UCL’s journey illustrates what’s possible when accessibility is treated as institutional infrastructure rather than an individual accommodation. A connected, scalable technology partnership with Verbit covering captions, transcription, translation, and audio description is what enables a university of 50,000 students to move from aspiration to consistent delivery.

This model is increasingly how institutions around the world are responding to growing accessibility requirements, whether driven by PSBAR and WCAG in the UK, the European Accessibility Act, ADA Title II for US colleges and universities, or equivalent frameworks elsewhere. The underlying principle is the same: accessible digital content is a baseline expectation, not an optional enhancement.

For UK and European institutions, Verbit’s accessibility solutions are available through established procurement frameworks including Jisc, making it straightforward to get started.
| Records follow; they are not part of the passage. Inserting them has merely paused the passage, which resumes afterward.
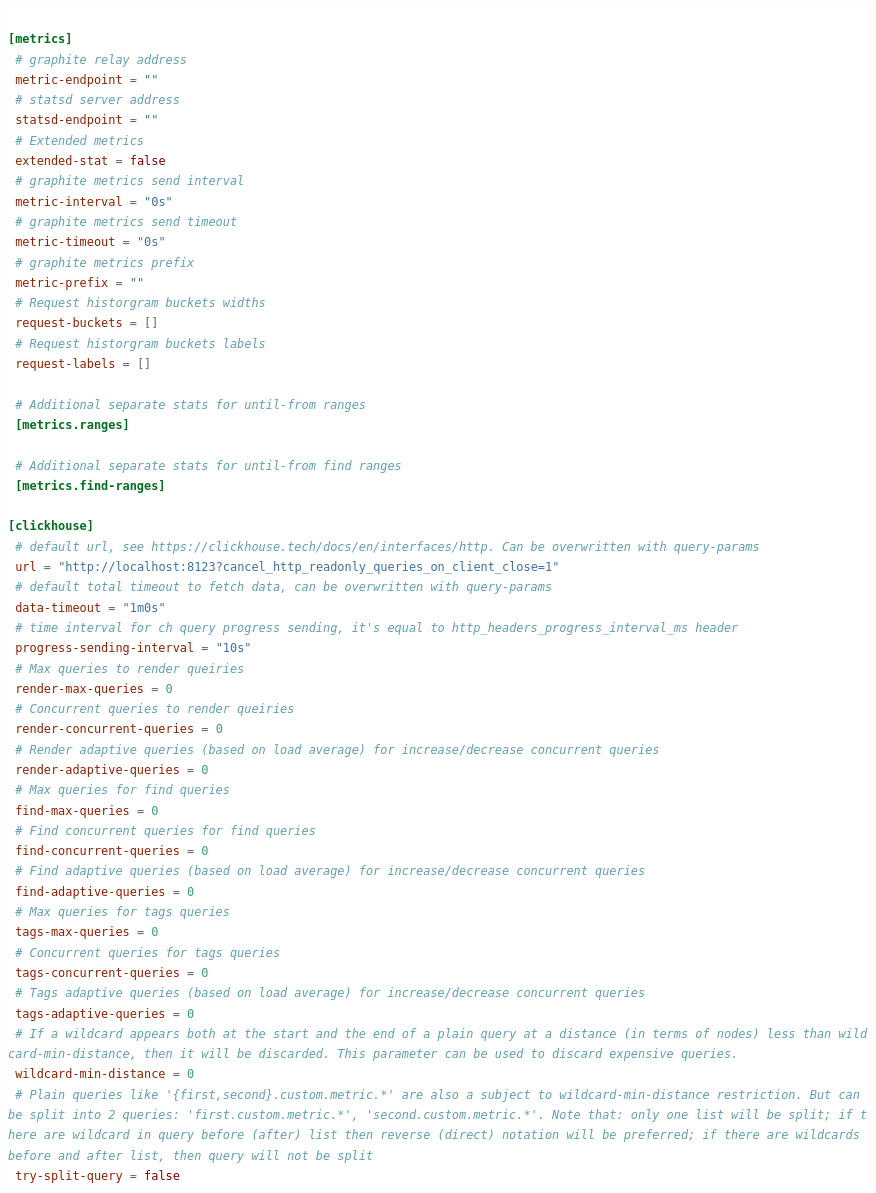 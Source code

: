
 ```toml

[metrics]
 # graphite relay address
 metric-endpoint = ""
 # statsd server address
 statsd-endpoint = ""
 # Extended metrics
 extended-stat = false
 # graphite metrics send interval
 metric-interval = "0s"
 # graphite metrics send timeout
 metric-timeout = "0s"
 # graphite metrics prefix
 metric-prefix = ""
 # Request historgram buckets widths
 request-buckets = []
 # Request historgram buckets labels
 request-labels = []

 # Additional separate stats for until-from ranges
 [metrics.ranges]

 # Additional separate stats for until-from find ranges
 [metrics.find-ranges]

[clickhouse]
 # default url, see https://clickhouse.tech/docs/en/interfaces/http. Can be overwritten with query-params
 url = "http://localhost:8123?cancel_http_readonly_queries_on_client_close=1"
 # default total timeout to fetch data, can be overwritten with query-params
 data-timeout = "1m0s"
 # time interval for ch query progress sending, it's equal to http_headers_progress_interval_ms header
 progress-sending-interval = "10s"
 # Max queries to render queiries
 render-max-queries = 0
 # Concurrent queries to render queiries
 render-concurrent-queries = 0
 # Render adaptive queries (based on load average) for increase/decrease concurrent queries
 render-adaptive-queries = 0
 # Max queries for find queries
 find-max-queries = 0
 # Find concurrent queries for find queries
 find-concurrent-queries = 0
 # Find adaptive queries (based on load average) for increase/decrease concurrent queries
 find-adaptive-queries = 0
 # Max queries for tags queries
 tags-max-queries = 0
 # Concurrent queries for tags queries
 tags-concurrent-queries = 0
 # Tags adaptive queries (based on load average) for increase/decrease concurrent queries
 tags-adaptive-queries = 0
 # If a wildcard appears both at the start and the end of a plain query at a distance (in terms of nodes) less than wildcard-min-distance, then it will be discarded. This parameter can be used to discard expensive queries.
 wildcard-min-distance = 0
 # Plain queries like '{first,second}.custom.metric.*' are also a subject to wildcard-min-distance restriction. But can be split into 2 queries: 'first.custom.metric.*', 'second.custom.metric.*'. Note that: only one list will be split; if there are wildcard in query before (after) list then reverse (direct) notation will be preferred; if there are wildcards before and after list, then query will not be split
 try-split-query = false
```

[//]: # (This file is built out of deploy/doc/config.md, please do not edit it manually)  
[//]: # (To rebuild it run `make config`) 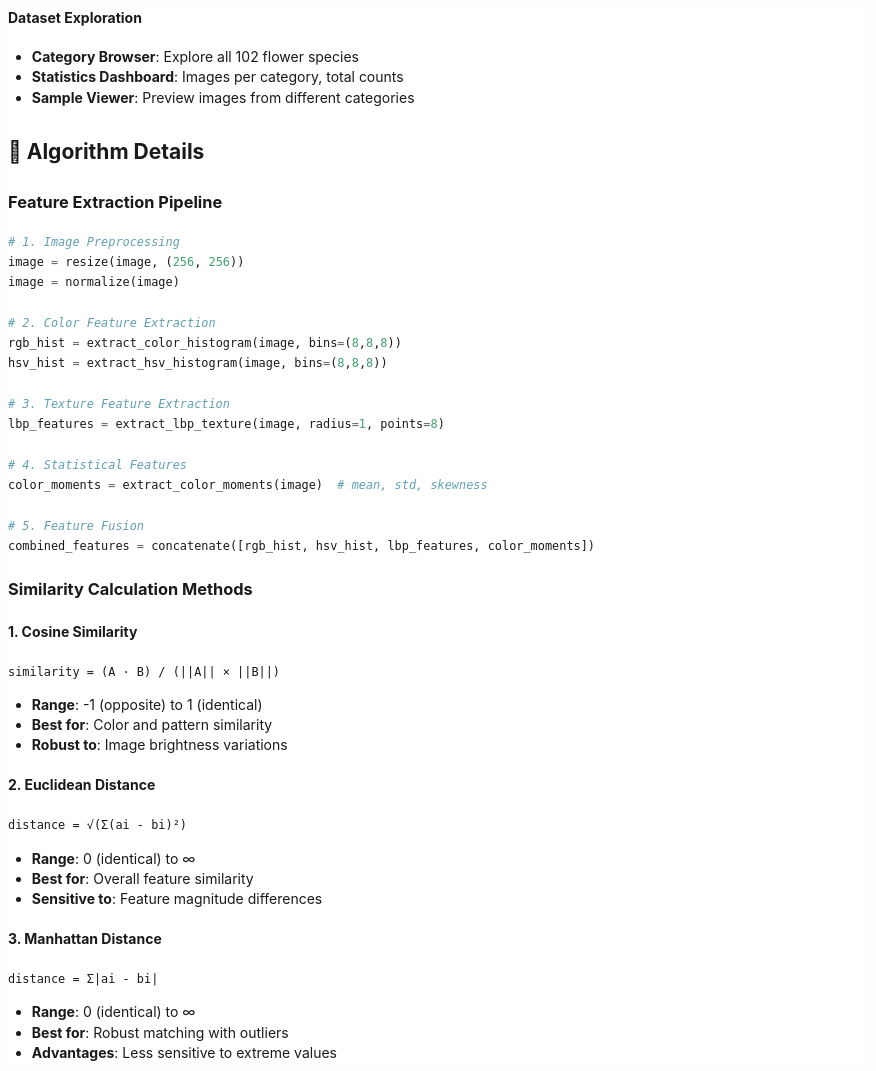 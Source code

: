 #### Dataset Exploration
- **Category Browser**: Explore all 102 flower species
- **Statistics Dashboard**: Images per category, total counts
- **Sample Viewer**: Preview images from different categories

## 🧠 Algorithm Details

### Feature Extraction Pipeline

```python
# 1. Image Preprocessing
image = resize(image, (256, 256))
image = normalize(image)

# 2. Color Feature Extraction
rgb_hist = extract_color_histogram(image, bins=(8,8,8))
hsv_hist = extract_hsv_histogram(image, bins=(8,8,8))

# 3. Texture Feature Extraction
lbp_features = extract_lbp_texture(image, radius=1, points=8)

# 4. Statistical Features
color_moments = extract_color_moments(image)  # mean, std, skewness

# 5. Feature Fusion
combined_features = concatenate([rgb_hist, hsv_hist, lbp_features, color_moments])
```

### Similarity Calculation Methods

#### 1. Cosine Similarity
```mathematical
similarity = (A · B) / (||A|| × ||B||)
```
- **Range**: -1 (opposite) to 1 (identical)
- **Best for**: Color and pattern similarity
- **Robust to**: Image brightness variations

#### 2. Euclidean Distance
```mathematical
distance = √(Σ(ai - bi)²)
```
- **Range**: 0 (identical) to ∞
- **Best for**: Overall feature similarity
- **Sensitive to**: Feature magnitude differences

#### 3. Manhattan Distance
```mathematical
distance = Σ|ai - bi|
```
- **Range**: 0 (identical) to ∞
- **Best for**: Robust matching with outliers
- **Advantages**: Less sensitive to extreme values
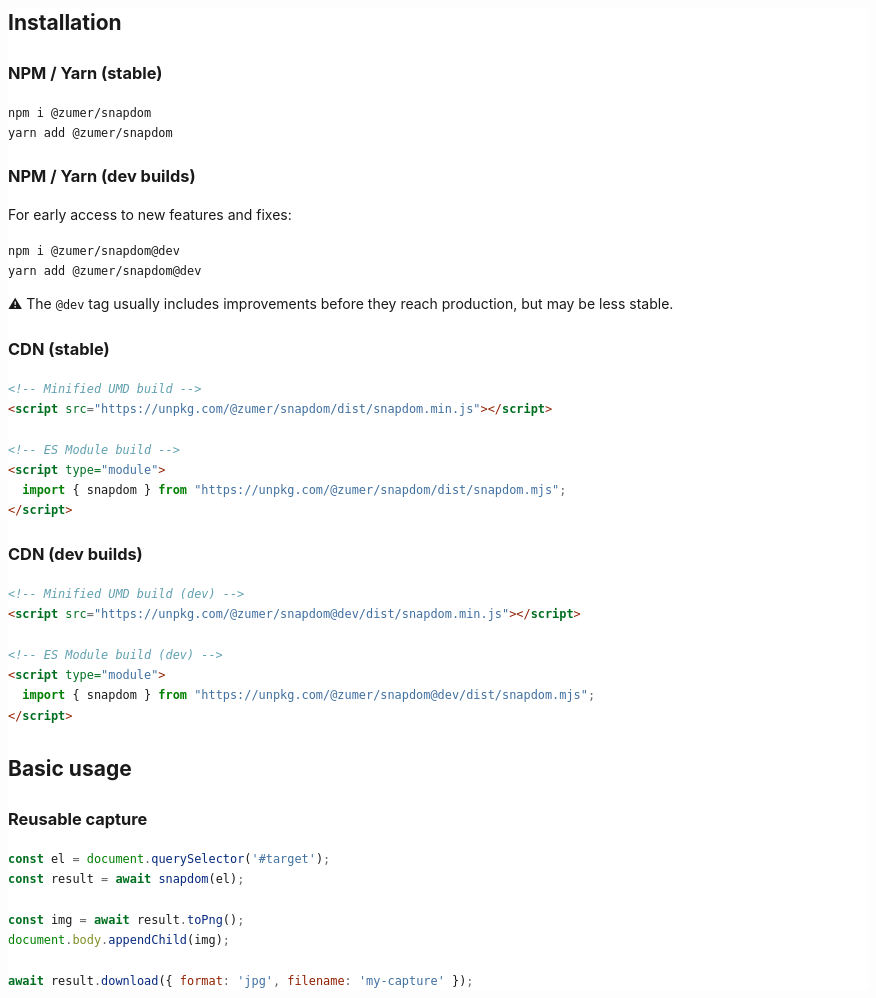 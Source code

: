 

## Installation

### NPM / Yarn (stable)

```bash
npm i @zumer/snapdom
yarn add @zumer/snapdom
```

### NPM / Yarn (dev builds)

For early access to new features and fixes:

```bash
npm i @zumer/snapdom@dev
yarn add @zumer/snapdom@dev
```

⚠️ The `@dev` tag usually includes improvements before they reach production, but may be less stable.


### CDN (stable)

```html
<!-- Minified UMD build -->
<script src="https://unpkg.com/@zumer/snapdom/dist/snapdom.min.js"></script>

<!-- ES Module build -->
<script type="module">
  import { snapdom } from "https://unpkg.com/@zumer/snapdom/dist/snapdom.mjs";
</script>
```

### CDN (dev builds)

```html
<!-- Minified UMD build (dev) -->
<script src="https://unpkg.com/@zumer/snapdom@dev/dist/snapdom.min.js"></script>

<!-- ES Module build (dev) -->
<script type="module">
  import { snapdom } from "https://unpkg.com/@zumer/snapdom@dev/dist/snapdom.mjs";
</script>
```


## Basic usage

### Reusable capture
```js
const el = document.querySelector('#target');
const result = await snapdom(el);

const img = await result.toPng();
document.body.appendChild(img);

await result.download({ format: 'jpg', filename: 'my-capture' });
```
For US institutions navigating ADA Title II, Verbit’s Campus Complete plan offers a single, scalable subscription covering captions, transcripts, and audio description campus-wide.

Our campus-wide accessibility solution for US institutions

Verbit’s Campus Complete subscription plan delivers campus-wide captions, transcription, and audio description — built for US colleges and universities meeting ADA Title II requirements.

Discover Campus Complete

More Background on UCL, Verbit, and Jisc

About University College London

Founded in 1826, University College London (UCL) is one of the United Kingdom’s largest and most research-intensive universities, with over 50,000 students from more than 150 countries. UCL’s digital accessibility programme is led by Ben Watson, Head of Digital Accessibility, whose team works across the institution to ensure that all digital systems, solutions, and content meet the highest accessibility standards for students, staff, and every member of the UCL community.

About Verbit

Verbit is a leading provider of AI-powered captioning, transcription, translation, and audio description solutions, trusted by hundreds of higher education institutions globally. In the UK, Verbit’s solutions are available through a framework agreement with Jisc, enabling institutions to access best-in-class accessibility solutions through a familiar, low-friction procurement route. Verbit combines proprietary AI technology with expert quality review to deliver the accuracy, reliability, and scale that campus accessibility strategies demand.

About Jisc

Jisc is the UK’s not-for-profit digital, data, and technology agency for higher and further education and research. Jisc provides shared digital infrastructure and services, expert advice, and negotiates sector-wide agreements to help institutions get the best value from technology. Through its procurement frameworks, Jisc enables colleges, universities, and research organisations across the UK to access trusted solutions, including Verbit’s accessibility services, simply, efficiently and at scale.